Para conseguir mejor su propósito, Pelayo se dirigió a un monasterio de monjes que estaba cerca, conocidos por su gran religiosidad y austeridad. Llamó al superior y le dijo que él era Pelayo, quien deseaba mucho recibir el santo hábito. El abad y los monjes se alegraron, pues Pelayo gozaba de gran fama como santo en toda la región. Le dieron el hábito, y él fue el primero en acudir al coro, a la oración y a los oficios bajos y humildes. Tomaba rigurosas disciplinas, vestía cilicio y ayunaba con gran rigor.
Con el tiempo, Pelayo cayó gravemente enfermo y comprendió que se estaba muriendo. Dios le dio fuertes inspiraciones para que confesara el pecado que llevaba oculto, pero él nunca quiso rendirse por puro pudor y vergüenza. Se confesó de los demás pecados, recibió el viático y finalmente murió. Los monjes lo enterraron con gran solemnidad, como si fuera un santo, y la gente de la comarca acudió a encomendarse a él.
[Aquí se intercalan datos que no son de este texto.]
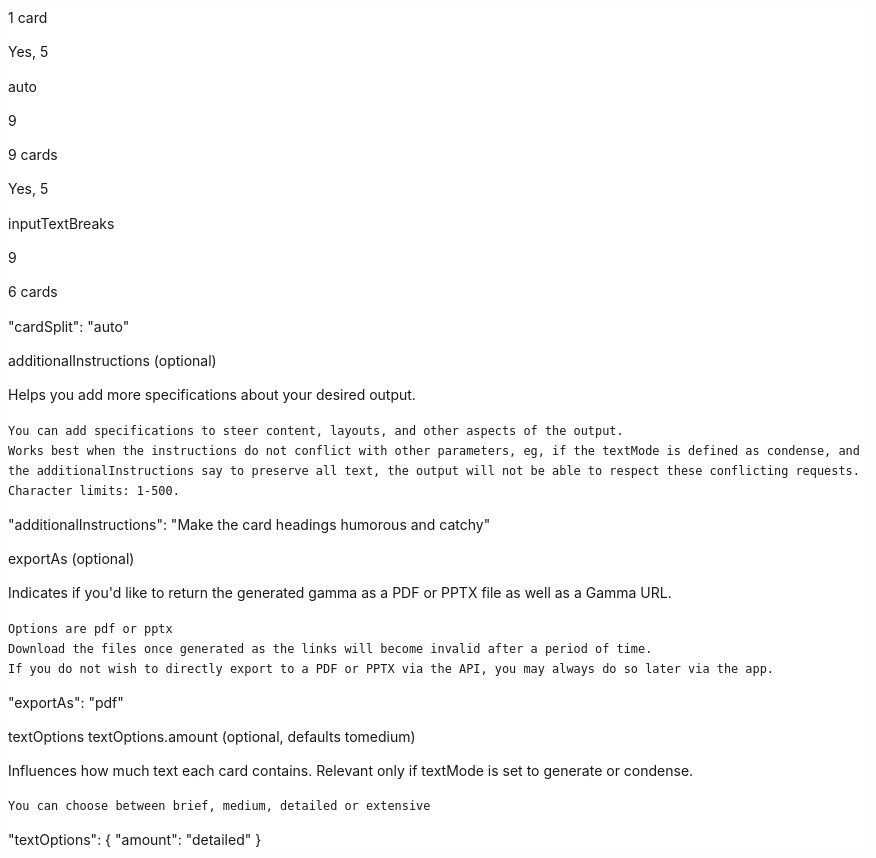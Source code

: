 
1 card

Yes, 5
	

auto
	

9
	

9 cards

Yes, 5
	

inputTextBreaks
	

9
	

6 cards

"cardSplit": "auto"


additionalInstructions (optional)

Helps you add more specifications about your desired output.

    You can add specifications to steer content, layouts, and other aspects of the output.
    Works best when the instructions do not conflict with other parameters, eg, if the textMode is defined as condense, and the additionalInstructions say to preserve all text, the output will not be able to respect these conflicting requests.
    Character limits: 1-500.

"additionalInstructions": "Make the card headings humorous and catchy"


exportAs (optional)

Indicates if you'd like to return the generated gamma as a PDF or PPTX file as well as a Gamma URL.

    Options are pdf or pptx
    Download the files once generated as the links will become invalid after a period of time.
    If you do not wish to directly export to a PDF or PPTX via the API, you may always do so later via the app.

"exportAs": "pdf"


textOptions
textOptions.amount (optional, defaults tomedium)

Influences how much text each card contains. Relevant only if textMode is set to generate or condense.

    You can choose between brief, medium, detailed or extensive

"textOptions": {
    "amount": "detailed"
  }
La noche siguiente, cuando el sacristán se levantó a hacer maitines, pasó por la iglesia y, al mirar el sepulcro donde había sido enterrado Pelayo, vio que su cuerpo estaba sobre la tierra. Pensó que había sido un descuido, así que lo volvió a enterrar sin decir nada a nadie. La segunda noche ocurrió lo mismo, y vio que la tierra lo había expulsado. Sorprendido por el hecho, fue a contarle al abad lo que ocurría. El abad ordenó que todos los monjes se reunieran en la iglesia, junto al sepulcro de Pelayo, para pedir a Dios que les esclareciera su voluntad. Tal vez, a través de esta manifestación, Dios quería indicarles que el cuerpo debía ser enterrado en un lugar más honorífico.
Todos se reunieron en oración y, después, el abad se acercó al sepulcro, diciendo en voz alta: "¡Ah, Pelayo! Como hijo obediente que fuiste en vida, te pido que nos declares tu voluntad. Si es la voluntad de Dios, pongamos tu cuerpo en un lugar más decente." El difunto, emitiendo un gemido triste y espantoso, respondió: "¡Ay, desventurado de mí! Que por no confesar un pecado, estoy condenado al infierno mientras Dios sea Dios. Y si quieres asegurarte de lo que digo, acércate a mí y mira mi cuerpo."
El abad se acercó y vio el cuerpo ardiendo como si fuera un hierro salido de la fragua. Desviándose de él, el abad le volvió a decir: "No os vayáis, padre. Sácadme primero lo que tengo en la boca." Se acercó el abad y vio que en su boca tenía la forma consagrada que había recibido como viático, fresca e intacta. El abad la retiró y la colocó aparte en un lugar decente, en memoria del caso.
El difunto continuó diciendo que era la voluntad de Dios que no le enterraran en el sagrado, sino en un muladar, como una bestia. El abad hizo que el cuerpo fuera sacado de la iglesia y enterrado en un lugar sucio y asqueroso. Así, su alma, miserable, quedó condenada en los infiernos, donde padecería junto a su cuerpo por toda la eternidad.